The extended girth of a simple graph is the length of its smallest cycle, or ∞ if the graph is acyclic.

Equations

• G.egirth = ⨅ (a : α), ⨅ (w : G.Walk a a), ⨅ (_ : w.IsCycle), ↑w.length

@[simp]

theorem SimpleGraph.le_egirth {α : Type u_1} {G : SimpleGraph α} {n : ℕ∞} : n ≤ G.egirth ↔ ∀ (a : α) (w : G.Walk a a), w.IsCycle → n ≤ ↑w.length

theorem SimpleGraph.egirth_le_length {α : Type u_1} {G : SimpleGraph α} {a : α} {w : G.Walk a a} (h : w.IsCycle) : G.egirth ≤ ↑w.length

@[simp]

theorem SimpleGraph.egirth_eq_top {α : Type u_1} {G : SimpleGraph α} : G.egirth = ⊤ ↔ G.IsAcyclic

theorem SimpleGraph.IsAcyclic.egirth_eq_top {α : Type u_1} {G : SimpleGraph α} : G.IsAcyclic → G.egirth = ⊤

Alias of the reverse direction of SimpleGraph.egirth_eq_top.

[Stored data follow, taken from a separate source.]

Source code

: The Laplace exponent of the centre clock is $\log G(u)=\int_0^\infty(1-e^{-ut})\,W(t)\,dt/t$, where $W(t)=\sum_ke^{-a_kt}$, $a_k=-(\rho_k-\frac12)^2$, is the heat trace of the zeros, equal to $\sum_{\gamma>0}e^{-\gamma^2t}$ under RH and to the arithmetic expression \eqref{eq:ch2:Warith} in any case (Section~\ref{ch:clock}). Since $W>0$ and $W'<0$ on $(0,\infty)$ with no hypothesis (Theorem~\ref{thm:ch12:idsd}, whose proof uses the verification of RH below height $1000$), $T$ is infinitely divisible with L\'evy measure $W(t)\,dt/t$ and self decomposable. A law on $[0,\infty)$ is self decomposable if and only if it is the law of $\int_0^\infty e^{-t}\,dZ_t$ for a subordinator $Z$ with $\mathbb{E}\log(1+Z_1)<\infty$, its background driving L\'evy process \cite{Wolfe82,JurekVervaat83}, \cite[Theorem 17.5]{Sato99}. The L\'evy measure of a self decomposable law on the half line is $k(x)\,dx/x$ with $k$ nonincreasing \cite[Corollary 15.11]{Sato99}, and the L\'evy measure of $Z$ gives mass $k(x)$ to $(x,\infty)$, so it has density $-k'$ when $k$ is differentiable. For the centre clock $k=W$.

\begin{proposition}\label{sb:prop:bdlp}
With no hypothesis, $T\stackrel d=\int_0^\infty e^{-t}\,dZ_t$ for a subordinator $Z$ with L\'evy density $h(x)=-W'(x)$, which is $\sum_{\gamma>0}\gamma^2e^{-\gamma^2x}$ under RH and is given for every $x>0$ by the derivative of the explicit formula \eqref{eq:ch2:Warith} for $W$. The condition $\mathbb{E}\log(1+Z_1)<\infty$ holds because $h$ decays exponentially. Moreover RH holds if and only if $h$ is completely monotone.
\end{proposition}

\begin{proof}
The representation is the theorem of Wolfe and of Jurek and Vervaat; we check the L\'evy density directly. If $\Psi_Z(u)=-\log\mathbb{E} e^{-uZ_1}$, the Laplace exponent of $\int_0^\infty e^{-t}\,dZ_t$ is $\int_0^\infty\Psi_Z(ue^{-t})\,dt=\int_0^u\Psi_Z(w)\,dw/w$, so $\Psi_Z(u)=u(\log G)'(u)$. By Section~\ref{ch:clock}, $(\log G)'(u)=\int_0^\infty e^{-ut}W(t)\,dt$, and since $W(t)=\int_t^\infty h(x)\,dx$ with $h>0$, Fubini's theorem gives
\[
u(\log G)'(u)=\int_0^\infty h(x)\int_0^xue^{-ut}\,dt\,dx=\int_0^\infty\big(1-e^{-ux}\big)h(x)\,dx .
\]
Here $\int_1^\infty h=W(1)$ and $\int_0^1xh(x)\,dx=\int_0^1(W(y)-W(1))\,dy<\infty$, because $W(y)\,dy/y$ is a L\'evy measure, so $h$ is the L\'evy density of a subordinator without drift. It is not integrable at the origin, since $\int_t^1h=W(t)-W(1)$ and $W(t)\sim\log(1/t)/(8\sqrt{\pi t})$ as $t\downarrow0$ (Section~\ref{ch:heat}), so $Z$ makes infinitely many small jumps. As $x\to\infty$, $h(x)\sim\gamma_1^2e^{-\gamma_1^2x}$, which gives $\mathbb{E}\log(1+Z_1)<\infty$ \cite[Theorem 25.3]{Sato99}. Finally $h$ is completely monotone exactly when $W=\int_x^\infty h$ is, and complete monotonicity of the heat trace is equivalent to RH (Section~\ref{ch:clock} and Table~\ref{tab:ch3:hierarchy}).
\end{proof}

theorem SimpleGraph.egirth_anti {α : Type u_1} : Antitone egirth

theorem SimpleGraph.exists_egirth_eq_length {α : Type u_1} {G : SimpleGraph α} : (∃ (a : α) (w : G.Walk a a), w.IsCycle ∧ G.egirth = ↑w.length) ↔ ¬G.IsAcyclic

theorem SimpleGraph.three_le_egirth {α : Type u_1} {G : SimpleGraph α} : 3 ≤ G.egirth

@[simp]

theorem SimpleGraph.egirth_bot {α : Type u_1} : ⊥.egirth = ⊤

theorem SimpleGraph.IsContained.egirth_le {α : Type u_1} {β : Type u_2} {G : SimpleGraph α} {G' : SimpleGraph β} (h : G.IsContained G') : G'.egirth ≤ G.egirth

theorem SimpleGraph.Iso.egirth_eq {α : Type u_1} {β : Type u_2} {G : SimpleGraph α} {G' : SimpleGraph β} (f : G ≃g G') : G.egirth = G'.egirth

noncomputable def SimpleGraph.girth {α : Type u_1} (G : SimpleGraph α) : ℕ

The girth of a simple graph is the length of its smallest cycle, or junk value 0 if the graph is acyclic.

Equations

• G.girth = G.egirth.toNat

theorem SimpleGraph.girth_le_length {α : Type u_1} {G : SimpleGraph α} {a : α} {w : G.Walk a a} (h : w.IsCycle) : G.girth ≤ w.length

theorem SimpleGraph.three_le_girth {α : Type u_1} {G : SimpleGraph α} (hG : ¬G.IsAcyclic) : 3 ≤ G.girth

theorem SimpleGraph.girth_eq_zero {α : Type u_1} {G : SimpleGraph α} : G.girth = 0 ↔ G.IsAcyclic

theorem SimpleGraph.IsAcyclic.girth_eq_zero {α : Type u_1} {G : SimpleGraph α} : G.IsAcyclic → G.girth = 0

Alias of the reverse direction of SimpleGraph.girth_eq_zero.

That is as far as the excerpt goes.